_Assigned task_:
Which lines below contain the word "Appèl"? Copy each one.

Extracted records
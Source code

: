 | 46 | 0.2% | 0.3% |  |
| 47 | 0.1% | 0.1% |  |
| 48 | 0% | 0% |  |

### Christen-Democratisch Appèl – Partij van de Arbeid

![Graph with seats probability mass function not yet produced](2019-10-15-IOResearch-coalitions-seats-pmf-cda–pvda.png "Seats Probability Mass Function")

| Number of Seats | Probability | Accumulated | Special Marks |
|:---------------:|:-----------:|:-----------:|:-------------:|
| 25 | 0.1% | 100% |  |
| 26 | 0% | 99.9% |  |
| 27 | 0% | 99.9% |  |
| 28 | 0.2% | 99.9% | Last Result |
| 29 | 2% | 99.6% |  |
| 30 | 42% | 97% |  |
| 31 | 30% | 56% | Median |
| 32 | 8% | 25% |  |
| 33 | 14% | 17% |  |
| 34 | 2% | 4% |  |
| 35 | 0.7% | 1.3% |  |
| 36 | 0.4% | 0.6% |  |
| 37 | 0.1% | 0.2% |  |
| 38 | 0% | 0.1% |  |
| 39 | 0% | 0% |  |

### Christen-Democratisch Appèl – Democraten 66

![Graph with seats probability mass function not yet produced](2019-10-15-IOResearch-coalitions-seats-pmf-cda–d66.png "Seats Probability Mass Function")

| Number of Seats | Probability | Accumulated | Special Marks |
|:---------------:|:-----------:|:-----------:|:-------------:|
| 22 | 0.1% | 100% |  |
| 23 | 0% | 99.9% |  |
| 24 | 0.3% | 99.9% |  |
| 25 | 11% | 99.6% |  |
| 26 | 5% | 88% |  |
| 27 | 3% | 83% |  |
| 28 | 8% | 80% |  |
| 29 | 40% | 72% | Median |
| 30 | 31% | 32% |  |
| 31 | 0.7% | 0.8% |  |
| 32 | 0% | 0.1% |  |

_Result of this task_:
### Christen-Democratisch Appèl – Partij van de Arbeid
### Christen-Democratisch Appèl – Democraten 66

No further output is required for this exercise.